ALLIEVI | 17/04/2020 | 07:51
di Danilo Viganò

Ha un carattere di ferro ed è un guerriero in corsa. Corre sempre all'attacco e da questo punto di vista si sente un pò come Pantani, il suo grande idolo. Mirko Fontana, allievo di secondo anno, classe 2004, ha già la mente rivolta a questa stagione qualora si riuscirà a riprendere l'attività agonistica. Ci tiene a far bene, anche per migliorare il 2019 chiuso senza vittorie, in cui comunque è riuscito a raccogliere qualcosa di importante come il il titolo di Campione Provinciale Bergamasco, l'argento ai regionali in pista nell'Inseguimento a squadre (con Sala, Tebaldi e Martinelli), il secondo posto a Faloppio nel Comasco, i terzi a Cabiate, Telgate e Osio Sotto, la quarta posizione nella Pavia-Sabaghina, Corbetta e a Treviglio, tre volte piazzato nel Giro della Provincia di Como a tappe, nono nella Gazzaniga-Onore sono risultati di tutto rispetto.


«La prospettiva di vincere è un grande stimolo. So che dipenderà da come usciremo da questa situazione. Gli obiettivi fanno parte del gioco e mi fa piacere averne».


La prima bici, una mini mountain bike, gli è stata regalata dal nonno Angelo che ha trasmesso la sua passione di accanito cicloamatore al nipote. Il giovane Fontana abita a Cagliano una piccola frazione del comune di Colle Brianza, nel Lecchese, una fra le tante salite percorse abitualmente da migliaia di ciclisti, e che anche i professionisti affrontano in occasione della Coppa Agostoni di Lissone.

«Su queste strade mi alleno serenamente e molto bene. La salita di Colle Brianza, che affronto dal versante di Dolzago, praticamente la faccio ogni giorno, al rientro dagli allenamenti. Da casa mia ci vogliono ancora 1700 metri, ma la salita è molto più dolce. Sono convinto che questo lavoro mi tornerà molto utile».

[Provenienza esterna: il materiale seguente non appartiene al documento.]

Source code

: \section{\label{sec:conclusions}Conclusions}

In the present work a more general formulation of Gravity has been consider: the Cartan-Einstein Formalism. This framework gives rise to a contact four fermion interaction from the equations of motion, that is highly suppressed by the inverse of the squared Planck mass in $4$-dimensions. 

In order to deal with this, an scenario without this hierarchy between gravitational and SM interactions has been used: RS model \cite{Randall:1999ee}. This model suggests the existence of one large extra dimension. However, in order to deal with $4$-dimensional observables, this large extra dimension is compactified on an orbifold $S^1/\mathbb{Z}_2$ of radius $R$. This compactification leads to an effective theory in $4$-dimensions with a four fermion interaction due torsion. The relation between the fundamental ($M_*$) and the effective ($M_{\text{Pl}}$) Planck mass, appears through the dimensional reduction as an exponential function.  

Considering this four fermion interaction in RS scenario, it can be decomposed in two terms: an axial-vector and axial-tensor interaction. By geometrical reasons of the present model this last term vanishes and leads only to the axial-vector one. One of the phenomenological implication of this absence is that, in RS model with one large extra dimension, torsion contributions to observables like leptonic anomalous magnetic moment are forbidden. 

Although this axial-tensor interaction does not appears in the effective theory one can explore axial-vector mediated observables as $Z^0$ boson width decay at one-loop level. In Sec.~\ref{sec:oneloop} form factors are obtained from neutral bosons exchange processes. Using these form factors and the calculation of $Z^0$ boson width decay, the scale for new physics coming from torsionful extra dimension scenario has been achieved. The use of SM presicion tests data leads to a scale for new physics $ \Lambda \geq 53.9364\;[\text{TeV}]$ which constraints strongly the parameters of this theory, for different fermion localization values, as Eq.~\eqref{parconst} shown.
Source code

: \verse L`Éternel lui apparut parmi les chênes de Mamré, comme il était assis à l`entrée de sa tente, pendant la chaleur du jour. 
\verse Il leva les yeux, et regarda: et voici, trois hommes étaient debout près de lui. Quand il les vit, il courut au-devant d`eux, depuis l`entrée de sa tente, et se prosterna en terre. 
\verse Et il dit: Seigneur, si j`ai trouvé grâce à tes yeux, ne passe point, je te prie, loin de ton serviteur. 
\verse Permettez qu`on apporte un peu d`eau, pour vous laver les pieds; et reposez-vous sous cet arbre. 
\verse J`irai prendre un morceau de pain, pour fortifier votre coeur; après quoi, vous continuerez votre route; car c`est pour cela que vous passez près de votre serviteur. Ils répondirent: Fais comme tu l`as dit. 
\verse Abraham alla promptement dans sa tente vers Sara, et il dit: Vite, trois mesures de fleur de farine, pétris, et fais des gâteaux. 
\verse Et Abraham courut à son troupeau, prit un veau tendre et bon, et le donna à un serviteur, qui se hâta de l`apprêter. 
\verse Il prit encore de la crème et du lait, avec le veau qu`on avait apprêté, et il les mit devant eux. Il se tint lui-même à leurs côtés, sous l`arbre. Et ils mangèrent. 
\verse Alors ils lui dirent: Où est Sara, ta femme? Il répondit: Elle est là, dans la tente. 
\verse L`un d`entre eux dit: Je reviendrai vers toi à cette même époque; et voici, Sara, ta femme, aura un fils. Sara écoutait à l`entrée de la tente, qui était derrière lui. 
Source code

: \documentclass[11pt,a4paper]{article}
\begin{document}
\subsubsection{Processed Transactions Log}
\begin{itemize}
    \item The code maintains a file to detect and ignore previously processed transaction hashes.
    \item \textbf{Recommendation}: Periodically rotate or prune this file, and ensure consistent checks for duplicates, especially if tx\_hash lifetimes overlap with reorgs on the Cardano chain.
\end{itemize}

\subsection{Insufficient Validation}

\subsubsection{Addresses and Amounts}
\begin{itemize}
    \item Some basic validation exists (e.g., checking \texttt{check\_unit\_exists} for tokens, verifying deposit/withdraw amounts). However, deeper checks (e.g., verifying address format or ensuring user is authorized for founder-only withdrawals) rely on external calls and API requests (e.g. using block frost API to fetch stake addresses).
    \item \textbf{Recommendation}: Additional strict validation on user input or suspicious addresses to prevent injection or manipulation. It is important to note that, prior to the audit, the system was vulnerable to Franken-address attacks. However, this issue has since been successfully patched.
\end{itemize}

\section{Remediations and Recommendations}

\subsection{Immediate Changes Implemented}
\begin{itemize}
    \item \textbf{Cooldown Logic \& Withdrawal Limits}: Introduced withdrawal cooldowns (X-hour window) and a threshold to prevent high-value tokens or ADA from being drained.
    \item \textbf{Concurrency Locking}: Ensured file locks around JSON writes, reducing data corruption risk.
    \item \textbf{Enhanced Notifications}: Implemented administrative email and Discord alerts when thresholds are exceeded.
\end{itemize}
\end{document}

In quel di Cagliano, Fontana vive con il padre Massimiliano, dipendente in una azienda di estintori a Milano, e sempre nel capoluogo lombardo lavora anche la madre Laura, impiegata in una casa editrice, mentre la sorella miniore, Asia, dal ciclismo è passata al nuoto. Mirko, che si definisce passista scalatore (173 centimetri per 65 chili) frequenta l'Istituto di formazione professionale Enaip Lombardia di Lecco come riparatore di veicoli a motore. Corre nella formazione orobica del Team F.lli Giorgi diretta da Stefano Segalini.

 

Cosa ne pensi del momento del ciclismo italiano?
«Siamo molto avanti, e abbiamo degli ottimi corridori in tutte le categorie».

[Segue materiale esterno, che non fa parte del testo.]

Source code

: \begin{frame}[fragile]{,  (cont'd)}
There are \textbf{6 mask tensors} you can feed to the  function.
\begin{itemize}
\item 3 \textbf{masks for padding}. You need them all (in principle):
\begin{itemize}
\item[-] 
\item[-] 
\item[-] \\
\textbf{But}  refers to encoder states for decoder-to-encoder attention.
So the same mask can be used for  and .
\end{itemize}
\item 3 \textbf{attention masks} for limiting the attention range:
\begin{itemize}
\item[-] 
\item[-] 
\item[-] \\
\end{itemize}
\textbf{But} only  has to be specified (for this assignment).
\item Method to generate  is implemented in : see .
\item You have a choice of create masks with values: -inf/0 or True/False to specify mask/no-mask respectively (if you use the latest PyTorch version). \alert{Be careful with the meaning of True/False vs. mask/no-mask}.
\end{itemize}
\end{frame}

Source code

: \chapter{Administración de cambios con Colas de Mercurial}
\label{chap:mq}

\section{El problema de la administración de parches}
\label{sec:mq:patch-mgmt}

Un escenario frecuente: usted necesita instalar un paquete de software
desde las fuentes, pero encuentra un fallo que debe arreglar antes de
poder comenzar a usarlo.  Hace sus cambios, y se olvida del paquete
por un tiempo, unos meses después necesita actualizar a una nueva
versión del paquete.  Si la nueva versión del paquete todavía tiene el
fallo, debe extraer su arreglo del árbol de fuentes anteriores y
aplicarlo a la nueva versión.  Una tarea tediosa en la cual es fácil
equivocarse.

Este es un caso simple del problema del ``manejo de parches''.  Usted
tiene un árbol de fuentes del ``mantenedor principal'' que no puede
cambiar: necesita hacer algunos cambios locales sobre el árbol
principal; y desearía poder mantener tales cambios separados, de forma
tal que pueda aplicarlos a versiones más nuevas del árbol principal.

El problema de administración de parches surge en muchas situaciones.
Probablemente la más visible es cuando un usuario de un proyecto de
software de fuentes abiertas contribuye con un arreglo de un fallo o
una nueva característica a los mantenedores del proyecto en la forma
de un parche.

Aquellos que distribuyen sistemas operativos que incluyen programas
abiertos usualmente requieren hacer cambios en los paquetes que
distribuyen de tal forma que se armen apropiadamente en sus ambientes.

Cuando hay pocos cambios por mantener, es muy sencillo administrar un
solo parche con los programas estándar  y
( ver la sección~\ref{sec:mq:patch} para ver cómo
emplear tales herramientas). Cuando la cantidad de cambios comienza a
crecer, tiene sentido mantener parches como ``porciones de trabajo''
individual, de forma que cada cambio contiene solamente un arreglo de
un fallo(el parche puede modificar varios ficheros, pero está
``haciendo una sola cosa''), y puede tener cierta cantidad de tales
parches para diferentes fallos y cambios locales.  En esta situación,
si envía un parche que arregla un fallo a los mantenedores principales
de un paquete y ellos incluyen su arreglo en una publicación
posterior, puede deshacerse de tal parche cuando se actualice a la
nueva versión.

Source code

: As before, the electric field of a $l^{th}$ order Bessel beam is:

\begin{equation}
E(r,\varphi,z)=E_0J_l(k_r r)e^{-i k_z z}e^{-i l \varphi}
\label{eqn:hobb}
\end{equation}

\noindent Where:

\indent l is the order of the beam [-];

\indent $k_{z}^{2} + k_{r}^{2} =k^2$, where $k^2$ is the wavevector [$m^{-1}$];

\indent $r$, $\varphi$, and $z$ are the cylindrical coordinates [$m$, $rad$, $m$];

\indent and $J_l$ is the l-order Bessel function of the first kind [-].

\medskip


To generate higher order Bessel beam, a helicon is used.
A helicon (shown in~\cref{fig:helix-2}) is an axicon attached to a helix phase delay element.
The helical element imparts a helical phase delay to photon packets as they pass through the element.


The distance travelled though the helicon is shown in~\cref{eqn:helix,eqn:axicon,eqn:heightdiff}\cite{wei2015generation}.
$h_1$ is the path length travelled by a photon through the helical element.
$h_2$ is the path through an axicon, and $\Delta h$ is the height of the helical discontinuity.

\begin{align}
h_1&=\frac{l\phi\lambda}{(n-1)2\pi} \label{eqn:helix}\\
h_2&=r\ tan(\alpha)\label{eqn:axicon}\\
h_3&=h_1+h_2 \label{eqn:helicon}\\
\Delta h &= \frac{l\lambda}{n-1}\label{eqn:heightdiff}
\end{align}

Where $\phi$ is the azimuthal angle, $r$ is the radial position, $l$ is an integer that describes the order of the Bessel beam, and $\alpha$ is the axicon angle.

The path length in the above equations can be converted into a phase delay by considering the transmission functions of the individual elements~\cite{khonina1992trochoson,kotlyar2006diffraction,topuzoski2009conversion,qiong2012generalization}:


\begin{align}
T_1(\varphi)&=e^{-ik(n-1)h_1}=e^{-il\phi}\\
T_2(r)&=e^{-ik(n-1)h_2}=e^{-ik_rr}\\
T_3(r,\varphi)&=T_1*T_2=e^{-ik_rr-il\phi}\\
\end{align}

A quale età hai cominciato a correre?
«A 7 anni per la Costamasnaga La Piastrella, avevo una bici in ferro con la scritta del team di colore rossa».

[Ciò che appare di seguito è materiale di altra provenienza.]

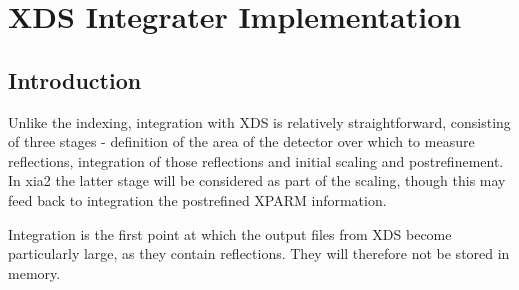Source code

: \documentclass[a4paper, 11pt]{article}
\begin{document}
\section{XDS Integrater Implementation}

\subsection{Introduction}

Unlike the indexing, integration with XDS is relatively straightforward,
consisting of three stages - definition of the area of the detector
over which to measure reflections, integration of those reflections
and initial scaling and postrefinement. In xia2 the latter stage will be
considered as part of the scaling, though this may feed back to integration
the postrefined XPARM information.

Integration is the first point at which the output files from XDS become 
particularly large, as they contain reflections. They will therefore not
be stored in memory.
\end{document}
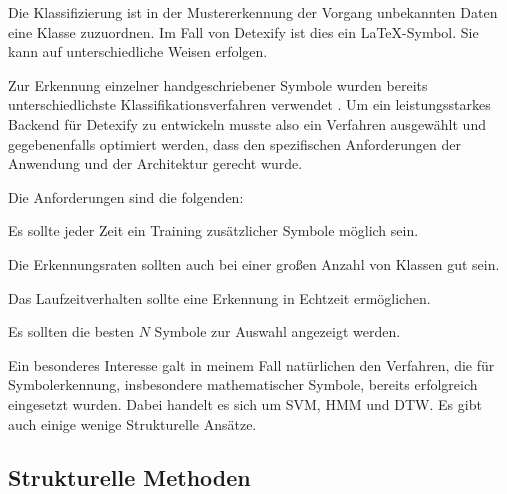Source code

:\label{sec:klassifizierung}

Die Klassifizierung ist in der Mustererkennung der Vorgang unbekannten Daten eine Klasse zuzuordnen. Im Fall von Detexify ist dies ein \LaTeX-Symbol. Sie kann auf unterschiedliche Weisen erfolgen.

Zur Erkennung einzelner handgeschriebener Symbole wurden bereits unterschiedlichste Klassifikationsverfahren verwendet \cite{Plamondon:2000p10303}. Um ein leistungsstarkes Backend für Detexify zu entwickeln musste also ein Verfahren ausgewählt und gegebenenfalls optimiert werden, dass den spezifischen Anforderungen der Anwendung und der Architektur gerecht wurde.

Die Anforderungen sind die folgenden:
\begin{description}
  \label{desc:anforderungen} 
  \item[Adaptionsfähigkeit] Es sollte jeder Zeit ein Training zusätzlicher Symbole möglich sein. 
  \item[Skalierbarkeit] Die Erkennungsraten sollten auch bei einer großen Anzahl von Klassen gut sein. 
  \item[Laufzeitverhalten] Das Laufzeitverhalten sollte eine Erkennung in Echtzeit ermöglichen. 
  \item[Interaktivität] Es sollten die besten $N$ Symbole zur Auswahl angezeigt werden. 
\end{description}

Ein besonderes Interesse galt in meinem Fall natürlichen den Verfahren, die für Symbolerkennung, insbesondere mathematischer Symbole, bereits erfolgreich eingesetzt wurden. Dabei handelt es sich um \ac{SVM}, \ac{HMM} und \ac{DTW}. Es gibt auch einige wenige Strukturelle Ansätze.

\subsection{Strukturelle Methoden} \label{sub:strukturelle_methoden}

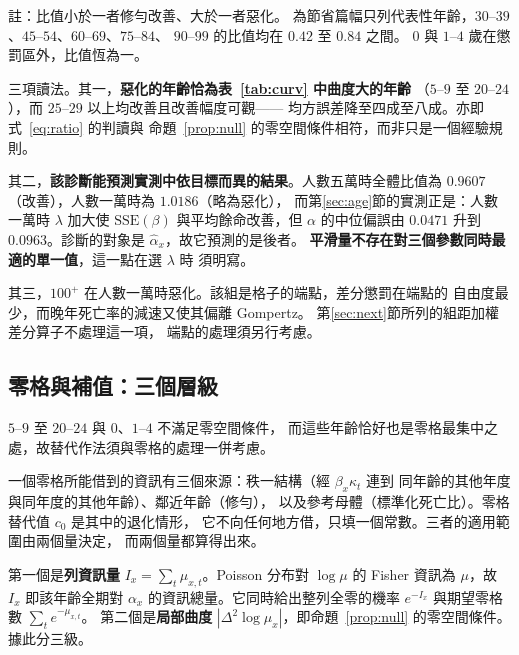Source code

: \documentclass[UTF8, fontset=macnew, a4paper, 12pt]{ctexart}
\begin{document}
\begin{table}[H]
\vspace{2pt}
\parbox{0.92\textwidth}{\footnotesize 註：比值小於一者修勻改善、大於一者惡化。
為節省篇幅只列代表性年齡，$30$--$39$、$45$--$54$、$60$--$69$、$75$--$84$、
$90$--$99$ 的比值均在 $0.42$ 至 $0.84$ 之間。
$0$ 與 $1$--$4$ 歲在懲罰區外，比值恆為一。}
\label{tab:exante}
\end{table}

三項讀法。其一，\textbf{惡化的年齡恰為表~\ref{tab:curv} 中曲度大的年齡}
（$5$--$9$ 至 $20$--$24$），而 $25$--$29$ 以上均改善且改善幅度可觀——
均方誤差降至四成至八成。亦即式~\eqref{eq:ratio} 的判讀與
命題~\ref{prop:null} 的零空間條件相符，而非只是一個經驗規則。

其二，\textbf{該診斷能預測實測中依目標而異的結果}。人數五萬時全體比值為
$0.9607$（改善），人數一萬時為 $1.0186$（略為惡化），
而第\ref{sec:age}節的實測正是：人數一萬時 $\lambda$ 加大使
$\mathrm{SSE}(\beta)$ 與平均餘命改善，但 $\alpha$ 的中位偏誤由
$0.0471$ 升到 $0.0963$。診斷的對象是 $\hat\alpha_x$，故它預測的是後者。
\textbf{平滑量不存在對三個參數同時最適的單一值}，這一點在選 $\lambda$ 時
須明寫。

其三，$100^{+}$ 在人數一萬時惡化。該組是格子的端點，差分懲罰在端點的
自由度最少，而晚年死亡率的減速又使其偏離 Gompertz。
第\ref{sec:next}節所列的組距加權差分算子不處理這一項，
端點的處理須另行考慮。

\subsection{零格與補值：三個層級}\label{subsec:tiers}

$5$--$9$ 至 $20$--$24$ 與 $0$、$1$--$4$ 不滿足零空間條件，
而這些年齡恰好也是零格最集中之處，故替代作法須與零格的處理一併考慮。

一個零格所能借到的資訊有三個來源：秩一結構（經 $\beta_x\kappa_t$ 連到
同年齡的其他年度與同年度的其他年齡）、鄰近年齡（修勻），
以及參考母體（標準化死亡比）。零格替代值 $c_0$ 是其中的退化情形，
它不向任何地方借，只填一個常數。三者的適用範圍由兩個量決定，
而兩個量都算得出來。

第一個是\textbf{列資訊量} $I_x=\sum_t\mu_{x,t}$。Poisson 分布對
$\log\mu$ 的 Fisher 資訊為 $\mu$，故 $I_x$ 即該年齡全期對
$\alpha_x$ 的資訊總量。它同時給出整列全零的機率 $e^{-I_x}$
與期望零格數 $\sum_t e^{-\mu_{x,t}}$。
第二個是\textbf{局部曲度} $|\Delta^2\log\mu_x|$，即命題~\ref{prop:null}
的零空間條件。據此分三級。
\end{document}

Il più forte corridore di tutti i tempi?
«Marco Pantani, era il mio idolo, uno scalatore fortissimo».

Quale altro sport ti piacerebbe praticare?
«Mi piacerebbe correre i rally».

I tuoi peggiori difetti?
«Sono scontroso e mi arrabbio facilmente».

Il tuo modello di corridore?
«Vincenzo Nibali».

Cosa leggi preferibilmente?
«Tutto quello che riguarda i motori, e il settore tecnologico».

Cosa apprezzi di più in una donna?
«Il carattere, gli occhi e la sincerità».

Cosa cambieresti nel ciclismo di oggi?
«Niente, per me va bene così».

Piatto preferito?
«Pizza».

La tua attrice o attore preferiti?
«Cole Sprouse di Zack e Cody, e Ursula Corberò nella serie tv La Casa di Carta».

Chi è il tuo collega più simpatico?
«Il mio compagno di scuola e di classe, Thomas Pirelli».

Sei religioso?
«Non molto».

Paese preferito?
«Gli States, in particolare la California e Los Angeles».

Cosa vorresti che si dicesse di te in particolare?
«Che ho un bel carattere, e sono bravo nello sport».

Hobby?
«Play Station e tutto ciò che riguarda la meccanica».

La gara che vorresti vincere?
«Il campionato italiano».

Ti senti in debito con qualcuno in particolare?
«Con mio nonno, per tutti i sacrifici che fa per me».

Quale sarà il tuo obiettivo al rientro nelle gare?
«Di prendere subito la forma di inizio anno, e vincere più gare possibili per migliorare il 2019».